**The task**
Below are records to transcribe in full and unchanged; omit every picture.

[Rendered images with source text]

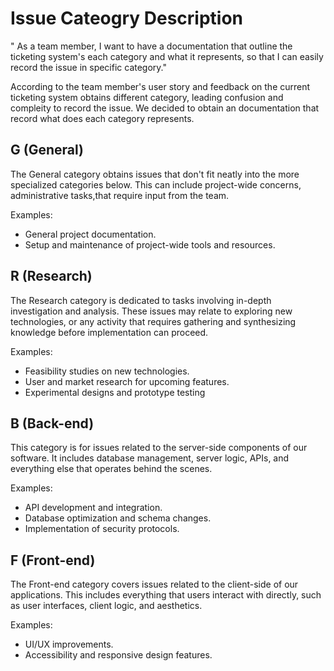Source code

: # Issue Cateogry Description 
" As a team member, I want to have a documentation that outline the ticketing system's each category and what it represents, so that I can easily record the issue in specific category."

According to the team member's user story and feedback on the current ticketing system obtains different category, leading confusion and compleity to record the issue. We decided to obtain an documentation that record what does each category represents.


## G (General)
The General category obtains issues that don't fit neatly into the more specialized categories below. This can include project-wide concerns, administrative tasks,that require input from the team.

Examples:
- General project documentation.
- Setup and maintenance of project-wide tools and resources.


## R (Research)
The Research category is dedicated to tasks involving in-depth investigation and analysis. These issues may relate to exploring new technologies, or any activity that requires gathering and synthesizing knowledge before implementation can proceed.

Examples:
- Feasibility studies on new technologies.
- User and market research for upcoming features.
- Experimental designs and prototype testing


## B (Back-end)
This category is for issues related to the server-side components of our software. It includes database management, server logic, APIs, and everything else that operates behind the scenes.

Examples:
- API development and integration.
- Database optimization and schema changes.
- Implementation of security protocols.

## F (Front-end)
The Front-end category covers issues related to the client-side of our applications. This includes everything that users interact with directly, such as user interfaces, client logic, and aesthetics.

Examples:
- UI/UX improvements.
- Accessibility and responsive design features.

**Final answer**
Source code

: # Issue Cateogry Description 
" As a team member, I want to have a documentation that outline the ticketing system's each category and what it represents, so that I can easily record the issue in specific category."

According to the team member's user story and feedback on the current ticketing system obtains different category, leading confusion and compleity to record the issue. We decided to obtain an documentation that record what does each category represents.


## G (General)
The General category obtains issues that don't fit neatly into the more specialized categories below. This can include project-wide concerns, administrative tasks,that require input from the team.

Examples:
- General project documentation.
- Setup and maintenance of project-wide tools and resources.


## R (Research)
The Research category is dedicated to tasks involving in-depth investigation and analysis. These issues may relate to exploring new technologies, or any activity that requires gathering and synthesizing knowledge before implementation can proceed.

Examples:
- Feasibility studies on new technologies.
- User and market research for upcoming features.
- Experimental designs and prototype testing


## B (Back-end)
This category is for issues related to the server-side components of our software. It includes database management, server logic, APIs, and everything else that operates behind the scenes.

Examples:
- API development and integration.
- Database optimization and schema changes.
- Implementation of security protocols.

## F (Front-end)
The Front-end category covers issues related to the client-side of our applications. This includes everything that users interact with directly, such as user interfaces, client logic, and aesthetics.

Examples:
- UI/UX improvements.
- Accessibility and responsive design features.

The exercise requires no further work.